As a method of diagnosis neonatal screening is relatively expensive. At £5,387 per diagnosed infant, our estimate of the cost of diagnosis is similar to a previous (1997) estimate of £6,400 . Compared to no screening, neonatal screening for cystic fibrosis (under base case assumptions) produces an incremental cost-effectiveness of £6,864 per QALY gained.
There are a number of key assumptions and potential limitations to this study. Firstly, in relation to the model structure, we have simplified the representation of cystic fibrosis. However our representation of the disease – as three health states within a Markov model – makes best use of available knowledge. Also, we have assumed that the effect of early diagnosis is a delay in the emergence of respiratory symptoms after prophylactic treatment (but, with the subsequent treatment cost and quality of life in those states being the same for screened and unscreened infants). This choice was made in the absence of evidence to suggest other ways of modelling the effect of early diagnosis. Unfortunately, while recent trials or observational studies have shown that early (neonatal) diagnosis and treatment results in improvements in nutritional status, height and weight, and cognitive functioning, evidence about the long-term impact of early diagnosis on lung function (and therefore mortality) remains uncertain [24–28].
The model assumes that cystic fibrosis in infants is a relatively homogeneous condition. However, the spectrum of cases ranges from neonates that are severely affected, to cases who live a normal life undiagnosed until adulthood. It is possible that the more severe but asymptomatic cases would benefit most from early diagnosis. Those with milder forms of the disease would be diagnosed later under the no-screening strategy and would have their age at diagnosis advanced most under screening. The data in existing population-based data sets are insufficient to investigate this issue (PL – author), so this point has been ignored.
Our survival estimates are based on the most recent and reliable age-specific survival data. As yet there is a limited understanding of the interactions of cystic fibrosis with the normal ageing process. Recent clinical experience indicates that potentially life-shortening complications such as diabetes mellitis and liver disease may become more frequent with advancing age, so projections based on experience of younger people may be inaccurate [2, 29]. Although it is possible that recent improvements in survival may be confounded by the introduction of neonatal screening in some areas in the 1970s and 1980s, regional variations in mortality do not show this (PL – author). Further, using Quality of Well-Being (QWB) scores as a basis for weighting the quality of extra years survived may not provide a true indicator of relative preferences for being in these different health states. However, it remains the only health-related quality of life instrument that has been used widely in people with cystic fibrosis .

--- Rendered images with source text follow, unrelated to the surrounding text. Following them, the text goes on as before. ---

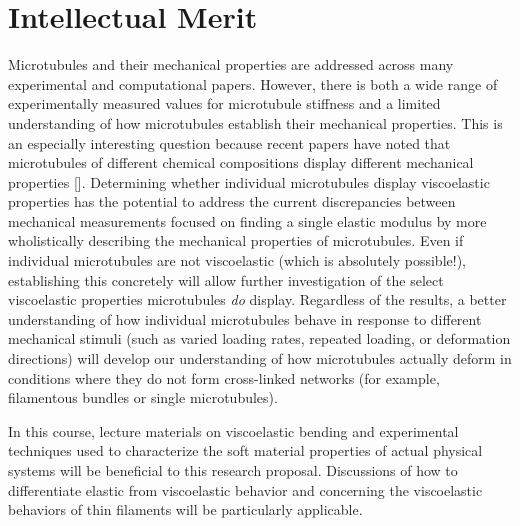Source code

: \documentclass[preprint,12pt,authoryear]{elsarticle}
\begin{document}
\section{Intellectual Merit}
Microtubules and their mechanical properties are addressed across many experimental and computational papers. However, there is both a wide range of experimentally measured values for microtubule stiffness and a limited understanding of how microtubules establish their mechanical properties. This is an especially interesting question because recent papers have noted that microtubules of different chemical compositions display different mechanical properties [\cite{Celeg_lumen}]. Determining whether individual microtubules display viscoelastic properties has the potential to address the current discrepancies between mechanical measurements focused on finding a single elastic modulus by more wholistically describing the mechanical properties of microtubules. Even if individual microtubules are not viscoelastic (which is absolutely possible!), establishing this concretely will allow further investigation of the select viscoelastic properties microtubules \emph{do} display. Regardless of the results, a better understanding of how individual microtubules behave in response to different mechanical stimuli (such as varied loading rates, repeated loading, or deformation directions) will develop our understanding of how microtubules actually deform in conditions where they do not form cross-linked networks (for example, filamentous bundles or single microtubules). 

In this course, lecture materials on viscoelastic bending and experimental techniques used to characterize the soft material properties of actual physical systems will be beneficial to this research proposal. Discussions of how to differentiate elastic from viscoelastic behavior and concerning the viscoelastic behaviors of thin filaments will be particularly applicable.
\end{document}
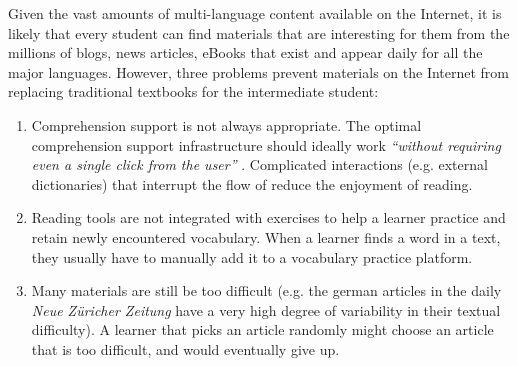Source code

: 
Given the vast amounts of multi-language content available on the Internet, it is likely that every student can find materials that are interesting for them from the millions of blogs, news articles, eBooks that exist and appear daily for all the major languages. 
% 
% 
% 
% 
% 
% 
% 
However, three problems prevent materials on the Internet from replacing traditional textbooks for the intermediate student:

\begin{enumerate}
	

  \item Comprehension support is not always appropriate. The optimal comprehension support infrastructure should ideally work {\em ``without requiring even a single click from the user''} \cite{Proszeky02-Comprehension}. 
  Complicated interactions (e.g. external dictionaries) that interrupt the flow of reduce the enjoyment of reading.
  
  \item Reading tools are not integrated with exercises to help a learner practice and retain newly encountered vocabulary. When a learner finds a word in a text, they usually have to manually add it to a vocabulary practice platform. 

  \item Many materials are still be too difficult (e.g. the german articles in the  daily {\em Neue Z\"uricher Zeitung} have a very high degree of variability in their textual difficulty). A learner that picks an article randomly might choose an article that is too difficult, and would eventually give up. 

  
\end{enumerate}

Overall, as far as presently available data allow, the model structure and data inputs would satisfy most of the criteria that are recommended in current guidelines for good practice in decision analytic modelling . External validation of the model is more problematic since valid data about either the long-term health effects of screening or the future survival of people with cystic fibrosis does not yet exist. Due to the absence of published data on the distributions underlying the means of most parameters our sensitivity analysis is restricted to one-way and two-way sensitivity analysis. Future modelling of these policy choices should attempt to use data that allow more probabilistic sensitivity analysis to be conducted, but with the proviso that model structure (or methodological) uncertainty can only be explored using traditional 'non-probabilistic' methods.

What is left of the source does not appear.